Iwata Mashumi from Japan, a head and neck doctor, comes three times a year for one week. He treats patients with tonsils, tumours, sinus and jaw problems.

Then there’s Sriram Shankar from Singapore. I spoke to him at the hospital, and he said in 2010 he and his team came in March, April, September and December, but he wants to do six trips a year.  He specialises in heart surgery. He’s been coming to Siem Reap for seven years and in the beginning wanted to complete simple closed heart surgery, while teaching the Khmer surgeons.

In 2009, Shankar made headlines by completing the first open heart surgery at the Angkor Hospital for Children.

“We had no choice,” he says. “We had close to 1000 patients who were on the waiting list, for valve or congenital surgery.

“Since 2009 we have done 30 open heart surgeries and by the end of this trip we would have hopefully done 35.”

Shankar says his aim was to mainly train one Khmer surgeon so that they could become an expert at it and be able to pass on their skills. This surgeon is Vuthy.

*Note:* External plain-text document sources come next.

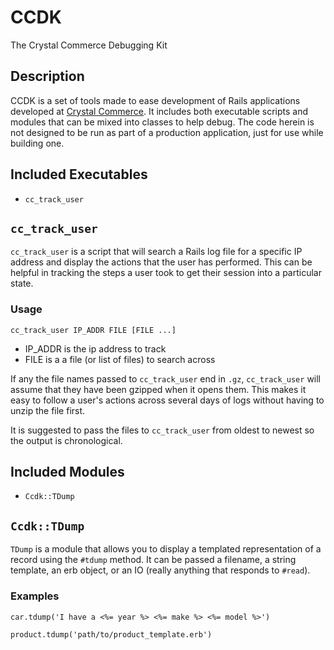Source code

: # CCDK

The Crystal Commerce Debugging Kit

## Description

CCDK is a set of tools made to ease development of Rails applications
developed at [Crystal Commerce](http://www.crystalcommerce.com). It
includes both executable scripts and modules that can be mixed into
classes to help debug. The code herein is not designed to be run as
part of a production application, just for use while building one.

## Included Executables

* `cc_track_user`

## `cc_track_user`

`cc_track_user` is a script that will search a Rails log file for a
specific IP address and display the actions that the user has
performed. This can be helpful in tracking the steps a user took to
get their session into a particular state.

### Usage

`cc_track_user IP_ADDR FILE [FILE ...]`

* IP_ADDR is the ip address to track
* FILE is a a file (or list of files) to search across

If any the file names passed to `cc_track_user` end in `.gz`,
`cc_track_user` will assume that they have been gzipped when it opens
them. This makes it easy to follow a user's actions across several
days of logs without having to unzip the file first.

It is suggested to pass the files to `cc_track_user` from oldest to
newest so the output is chronological.

## Included Modules

* `Ccdk::TDump`

## `Ccdk::TDump`

`TDump` is a module that allows you to display a templated
representation of a record using the `#tdump` method. It can be passed
a filename, a string template, an erb object, or an IO (really
anything that responds to `#read`).

### Examples

    car.tdump('I have a <%= year %> <%= make %> <%= model %>')

    product.tdump('path/to/product_template.erb')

“I’m excited to be working with him,” Vuthy says with a twinkle in his eye. “But it’s not easy to learn from him, sometimes I want to quit.”

Shankar says: “I become a monster when I get into my gown but I don’t impose things on people I don’t impose on myself.”

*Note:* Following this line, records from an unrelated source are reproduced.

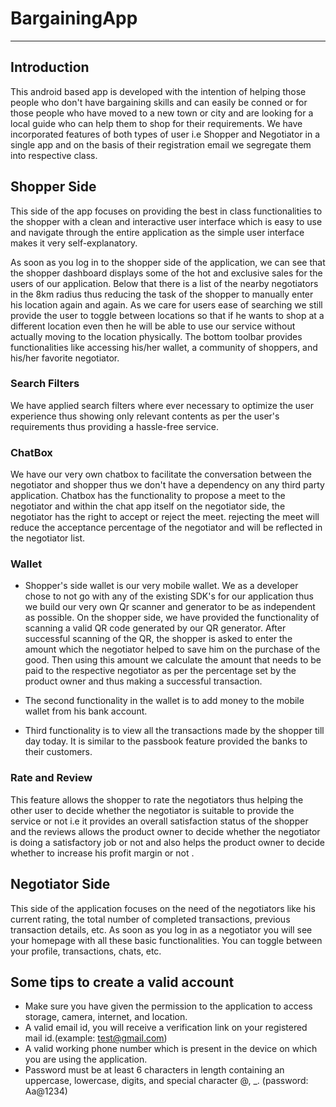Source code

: # BargainingApp
--------------------------

## Introduction 

This android based app is developed with the intention of helping those people who don't have bargaining skills and can easily be conned or for those people who have moved to a new town or city and are looking for a local guide who can help them to shop for their requirements.
We have incorporated features of both types of user i.e Shopper and Negotiator in a single app and on the basis of their registration email we segregate them into respective class.

## Shopper Side

This side of the app focuses on providing the best in class functionalities to the shopper with a clean and interactive user interface which is easy to use and navigate through the entire application as the simple user interface makes it very self-explanatory.

As soon as you log in to the shopper side of the application, we can see that the shopper dashboard displays some of the hot and exclusive sales for the users of our application. Below that there is a list of the nearby negotiators in the 8km radius thus reducing the task of the shopper to manually enter his location again and again.
As we care for users ease of searching we still provide the user to toggle between locations so that if he wants to shop at a different location even then he will be able to use our service without actually moving to the location physically.
The bottom toolbar provides functionalities like accessing his/her wallet, a community of shoppers, and his/her favorite negotiator. 

### Search Filters

We have applied search filters where ever necessary to optimize the user experience thus showing only relevant contents as per the user's requirements thus providing a hassle-free service.

### ChatBox

We have our very own chatbox to facilitate the conversation between the negotiator and shopper thus we don't have a dependency on any third party application.
Chatbox has the functionality to propose a meet to the negotiator and within the chat app itself on the negotiator side, the negotiator has the right to accept or reject the meet. rejecting the meet will reduce the acceptance percentage of the negotiator and will be reflected in the negotiator list.  



###  Wallet

* Shopper's side wallet is our very mobile wallet. We as a developer chose to not go with any of the existing SDK's for our application thus we build our very own Qr scanner and generator to be as independent as possible.
On the shopper side, we have provided the functionality of scanning a valid QR code generated by our QR generator.
After successful scanning of the QR, the shopper is asked to enter the amount which the negotiator helped to save him on the purchase of the good. Then using this amount we calculate the amount that needs to be paid to the respective negotiator as per the percentage set by the product owner and thus making a successful transaction.

* The second functionality in the wallet is to add money to the mobile wallet from his bank account.

* Third functionality is to view all the transactions made by the shopper till day today. It is similar to the passbook feature provided the banks to their customers.

### Rate and Review

This feature allows the shopper to rate the negotiators thus helping the other user to decide whether the negotiator is suitable to provide the service or not i.e it provides an overall satisfaction status of the shopper and the reviews allows the product owner to decide whether the negotiator is doing a satisfactory job or not and also helps the product owner to decide whether to increase his profit margin or not . 

## Negotiator Side

This side of the application focuses on the need of the negotiators like his current rating, the total number of completed transactions, previous transaction details, etc. As soon as you log in as a negotiator you will see your homepage with all these basic functionalities. You can toggle between your profile, transactions, chats, etc.

## Some tips to create a valid account 

* Make sure you have given the permission to the application to access storage, camera, internet, and location. 
* A valid email id, you will receive a verification link on your registered mail id.(example: test@gmail.com)
* A valid working phone number which is present in the device on which you are using the application.
* Password must be at least 6 characters in length containing an uppercase, lowercase, digits, and special character   @, _.    (password: Aa@1234)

As there are such a small number of surgeons in the hospital, Shankar says the Khmer surgeons have become multi-skilled instead of specialising.

“It’s a huge thing lost in the developed world,” he says. “The surgeons here multitask so well. Nowadays in the Western world they train everyone like a robot and I think that’s terrible.”

“We challenge ourselves,” Dr Vuthy says. “We need a variety of skills to deal with all patients because we only have three surgeons in the hospital.”

Angkor Hospital for Children certainly thrives on the help and input by the volunteers.

Before the hospital opened, statistics published on the AHC website show that one in five Cambodian children died before the age of five. Today, the ratio is one in 15.

But, as Shankar says, “everything is a step”, which is certainly indicative of present-day Cambodia.